This is the tradition from Cordoba to Baghdad of Ibn al-Haytham, who codified what we call the Scientific Method centuries before Francis Bacon; of Ibn Rushd (a.k.a. “Averroes”) whose notion of inertia would later be taken up by Johannes Kepler and whom Thomas Aquinas called simply “The Commentator” (on Aristotle, who for Aquinas was “The Philosopher”); of al-Khwarizmi, the great mathematician; and of Abu Rayhan al-Biruni, a Renaissance-like polymath. As Kenan Malik says:
“[F]rom the twelfth century onwards, Christian thinkers, most notably Thomas Aquinas, rediscovered their Aristotle, and other Greek philosophers, through Muslim commentaries and translations, a development that would eventually lead to the Renaissance, the Enlightenment and the Scientific Revolution and to the breaking asunder of the closed world of Christendom. Influential though they were, the Muslim Rationalists and freethinkers have, in the rush to insist that there exists a unique ‘Western’ or ‘Judeo-Christian’ tradition, been largely forgotten today. Forgotten, too, has been fact that that Western or Judeo-Christian tradition rests as much, if not more, upon the labours of pagan and Muslim thinkers as of Christian ones.”
Al-Ma’arri’s poetry came to me through my friend as if on cue for a choral piece I was working on. When a chorus of voices sings words, I take the ensemble to be something of a cross-section of the society. The words in a choral piece carry a weight that, in my view, is different from the more personal medium of the solitary singer on stage because of the sheer number voices we perceive. It is public music.
I dove into al-Ma’arri’s work, continually surprising (I think) my friend with new findings about his life and context or in the poetry itself. She would then respond with verses or aspects of his life and work that she remembered from high school. I knew vaguely that I was searching for a text for my upcoming choral work, but I was also just wandering around amidst what I could find in English.
Ameen Rihani and Reynold A. Nicholson’s translations of verses from The Luzumiyat, some of it quite polemical, were a first stop. But the translations were often quite old-fashioned and stylized in a way that I didn’t think would work for my choral work. I then came across the beautiful translation for the LAL of al-Ma’arri’s The Epistle of Forgiveness, a work that highly ironically depicts a journey to paradise and hell (pre-Dante). Because of the quality of the language, I thought I’d met my match, and I asked the LAL for permission to set some of the words, which they graciously granted me.

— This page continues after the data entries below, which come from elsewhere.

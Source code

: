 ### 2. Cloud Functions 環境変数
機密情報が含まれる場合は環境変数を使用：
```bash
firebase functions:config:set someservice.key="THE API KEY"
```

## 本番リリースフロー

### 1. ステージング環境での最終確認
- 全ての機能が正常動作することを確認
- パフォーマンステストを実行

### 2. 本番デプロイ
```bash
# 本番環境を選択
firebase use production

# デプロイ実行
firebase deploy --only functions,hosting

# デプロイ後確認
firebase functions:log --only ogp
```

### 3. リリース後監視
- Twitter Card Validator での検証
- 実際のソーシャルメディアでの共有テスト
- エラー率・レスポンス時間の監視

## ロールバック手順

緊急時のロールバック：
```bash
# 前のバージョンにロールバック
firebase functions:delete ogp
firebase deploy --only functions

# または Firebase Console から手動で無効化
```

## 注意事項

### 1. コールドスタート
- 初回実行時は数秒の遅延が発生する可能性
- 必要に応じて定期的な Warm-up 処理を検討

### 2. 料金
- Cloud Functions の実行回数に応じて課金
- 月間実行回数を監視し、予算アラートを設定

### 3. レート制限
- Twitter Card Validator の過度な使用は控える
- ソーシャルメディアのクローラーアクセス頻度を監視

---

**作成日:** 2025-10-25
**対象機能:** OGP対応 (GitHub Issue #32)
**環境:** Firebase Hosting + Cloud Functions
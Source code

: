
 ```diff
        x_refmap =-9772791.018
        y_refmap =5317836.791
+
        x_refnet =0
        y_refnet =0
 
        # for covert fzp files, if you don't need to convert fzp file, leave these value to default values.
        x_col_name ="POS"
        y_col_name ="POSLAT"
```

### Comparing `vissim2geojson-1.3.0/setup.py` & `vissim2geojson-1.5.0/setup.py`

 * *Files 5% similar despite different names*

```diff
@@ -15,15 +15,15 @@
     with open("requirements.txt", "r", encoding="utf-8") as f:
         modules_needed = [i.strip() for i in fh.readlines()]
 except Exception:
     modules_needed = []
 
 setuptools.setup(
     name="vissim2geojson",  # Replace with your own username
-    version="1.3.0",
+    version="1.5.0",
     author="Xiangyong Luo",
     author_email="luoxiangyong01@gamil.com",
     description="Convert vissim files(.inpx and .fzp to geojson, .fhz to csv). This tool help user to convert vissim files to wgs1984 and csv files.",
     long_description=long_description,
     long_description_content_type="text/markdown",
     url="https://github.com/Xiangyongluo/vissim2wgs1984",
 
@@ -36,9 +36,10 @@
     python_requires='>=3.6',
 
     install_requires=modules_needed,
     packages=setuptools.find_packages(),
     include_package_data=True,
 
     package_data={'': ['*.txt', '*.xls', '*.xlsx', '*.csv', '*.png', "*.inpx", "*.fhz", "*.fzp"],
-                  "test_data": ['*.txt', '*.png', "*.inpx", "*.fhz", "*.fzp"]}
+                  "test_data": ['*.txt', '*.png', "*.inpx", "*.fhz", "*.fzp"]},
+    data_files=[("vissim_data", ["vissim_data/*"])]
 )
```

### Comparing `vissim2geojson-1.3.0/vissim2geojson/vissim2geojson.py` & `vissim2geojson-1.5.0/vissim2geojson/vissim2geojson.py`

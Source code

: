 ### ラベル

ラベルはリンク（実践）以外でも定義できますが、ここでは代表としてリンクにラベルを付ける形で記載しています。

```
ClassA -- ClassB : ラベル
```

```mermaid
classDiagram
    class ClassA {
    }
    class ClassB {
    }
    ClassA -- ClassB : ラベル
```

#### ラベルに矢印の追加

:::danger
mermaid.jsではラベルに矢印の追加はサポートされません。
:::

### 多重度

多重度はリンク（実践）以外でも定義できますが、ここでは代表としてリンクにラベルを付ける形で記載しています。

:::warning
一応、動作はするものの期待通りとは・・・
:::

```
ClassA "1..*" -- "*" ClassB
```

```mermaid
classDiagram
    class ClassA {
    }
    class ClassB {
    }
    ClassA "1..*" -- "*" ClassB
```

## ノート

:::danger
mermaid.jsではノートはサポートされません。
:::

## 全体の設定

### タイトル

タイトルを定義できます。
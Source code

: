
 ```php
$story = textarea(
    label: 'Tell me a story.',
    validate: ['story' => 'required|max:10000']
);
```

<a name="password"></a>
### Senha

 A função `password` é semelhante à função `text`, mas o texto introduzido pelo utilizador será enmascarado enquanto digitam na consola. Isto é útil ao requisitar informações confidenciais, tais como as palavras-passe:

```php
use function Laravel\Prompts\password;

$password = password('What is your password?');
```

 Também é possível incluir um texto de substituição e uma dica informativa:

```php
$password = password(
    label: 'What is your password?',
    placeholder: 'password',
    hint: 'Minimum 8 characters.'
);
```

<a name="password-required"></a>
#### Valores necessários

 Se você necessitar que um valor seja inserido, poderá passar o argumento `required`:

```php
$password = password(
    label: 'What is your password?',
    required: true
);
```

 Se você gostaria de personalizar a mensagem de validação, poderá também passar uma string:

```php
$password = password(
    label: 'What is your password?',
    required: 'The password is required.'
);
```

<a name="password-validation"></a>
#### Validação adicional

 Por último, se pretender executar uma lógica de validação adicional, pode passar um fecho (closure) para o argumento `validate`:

But after getting further into the Epistle, I realized that the content wasn’t quite right for the music I was imagining. The musical elements of my work had begun to develop and the fantastic visions of paradise, obsessive discussions about poetry, and general tone of mockery, though fabulous, were more appropriate for a dramatic work or at least music with a more dramatic character. Ultimately, I have taken lines from the older translations of The Luzumiyat and treated them like found artifacts, stringing bits of text together to form a short and digestible impression of al-Ma’arri’s worldview. I took the liberty with these older (and public domain) translations to chop them up and combine them as I saw fit for my musical purposes.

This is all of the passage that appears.